The Prime Minister, Carlo Azeglio Ciampi, expressed 'deep concern' that the campaign was being disrupted after police went to the Forza Italia headquarters in Rome and Milan asking for lists of the candidates and heads of more than 10,000 Forza Italia clubs around the country.

They had been sent by magistrates in Palmi, Calabria, who are investigating illegal masonic networks. The magistrates denied any political motive. 'We are not conducting politics, we are doing our job,' one said. They stressed that the move was connected with investigations against a few individuals, not against Forza Italia.

The episode nevertheless linked Forza Italia with masonic-Mafia-political networks on the lines of the P2 masonic lodge, which the Palmi magistrates have been investigating for three years. Mr Berlusconi was a member of P2, but denies ever having had an active role.

He issued a furious statement yesterday, declaring that 'these things happen only in totalitarian states', and has demanded that the President 'put an end to this provocation against Italians' freedom'. President Oscar Luigi Scalfaro met the High Council of the Judiciary last night to discuss the raid.

During the campaign Mr Berlusconi has seen Paolo, his brother and business associate, arrested on suspicion of corruption, executives of his business empire under investigation for issuing false invoices, allegations by pentiti (Mafia supergrasses) of links between one of his right-hand men, Marcello dell' Utri, and the Mafia. Yesterday there were claims that Forza Italia in Sicily offered jobs in exchange for votes.

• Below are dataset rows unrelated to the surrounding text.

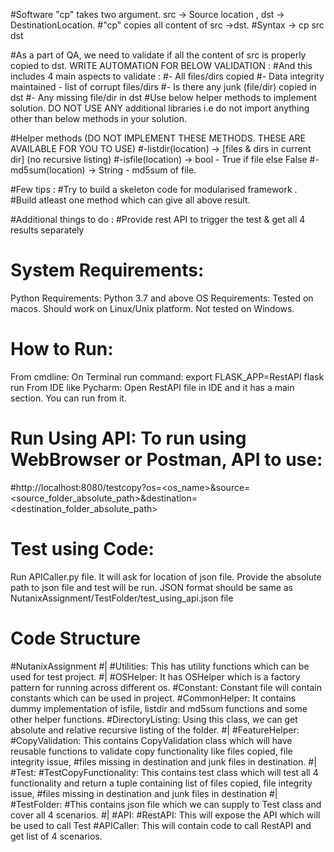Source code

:#Software "cp" takes two argument. src -> Source location , dst -> DestinationLocation.
#"cp" copies all content of src ->dst.
#Syntax -> cp src dst


#As a part of QA, we need to validate if all the content of src is properly copied to dst. WRITE AUTOMATION FOR BELOW VALIDATION :
#And this includes 4 main aspects to validate :
#- All files/dirs copied
#- Data integrity maintained - list of corrupt files/dirs
#- Is there any junk (file/dir) copied in dst
#- Any missing file/dir in dst
#Use below helper methods to implement solution. DO NOT USE ANY additional libraries i.e do not import anything other than below methods in your solution.


#Helper methods (DO NOT IMPLEMENT THESE METHODS. THESE ARE AVAILABLE FOR YOU TO USE)
#-listdir(location) -> [files & dirs in current dir] (no recursive listing)
#-isfile(location) -> bool - True if file else False
#-md5sum(location) -> String - md5sum of file.


#Few tips :
#Try to build a skeleton code for modularised framework .
#Build atleast one method which can give all above result.

#Additional things to do :
#Provide rest API to trigger the test & get all 4 results separately

# System Requirements:
Python Requirements: Python 3.7 and above
OS Requirements: Tested on macos. Should work on Linux/Unix platform. Not tested on Windows.

# How to Run:
From cmdline:
  On Terminal run command:
  export FLASK_APP=RestAPI
  flask run
From IDE like Pycharm:
  Open RestAPI file in IDE and it has a main section. You can run from it.
  
# Run Using API: To run using WebBrowser or Postman, API to use:
#http://localhost:8080/testcopy?os=<os_name>&source=<source_folder_absolute_path>&destination=<destination_folder_absolute_path>
  
# Test using Code:
Run APICaller.py file. It will ask for location of json file. Provide the absolute path to json file and test will be run.
JSON format should be same as NutanixAssignment/TestFolder/test_using_api.json file

# Code Structure
#NutanixAssignment
#|
  #Utilities: This has utility functions which can be used for test project.
  #|
    #OSHelper: It has OSHelper which is a factory pattern for running across different os. 
    #Constant: Constant file will contain constants which can be used in project.
    #CommonHelper: It contains dummy implementation of isfile, listdir and md5sum functions and some other helper functions.
    #DirectoryListing: Using this class, we can get absolute and relative recursive listing of the folder.
  #|
  #FeatureHelper:
    #CopyValidation: This contains CopyValidation class which will have reusable functions to validate copy functionality like files copied, file integrity issue,       #files missing in destination and junk files in destination.
  #|
  #Test:
    #TestCopyFunctionality: This contains test class which will test all 4 functionality and return a tuple containing list of files copied, file integrity issue,       #files missing in destination and junk files in destination
  #|
  #TestFolder:
    #This contains json file which we can supply to Test class and cover all 4 scenarios.
  #|
  #API:
    #RestAPI: This will expose the API which will be used to call Test
    #APICaller: This will contain code to call RestAPI and get list of 4 scenarios.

Luciano Violante, respected chairman of the parliamentary anti-Mafia Commission and a member of the former Communist PDS, resigned yesterday amid fierce protests from the Berlusconi camp over his supposed disclosure to the daily newspaper La Stampa that Mr dell' Utri's brother was being investigated for alleged drug and arms trafficking. Dr Violante, a former magistrate, claimed that the purported disclosure, which he denies, was a 'trap' set by Forza Italia to discredit him.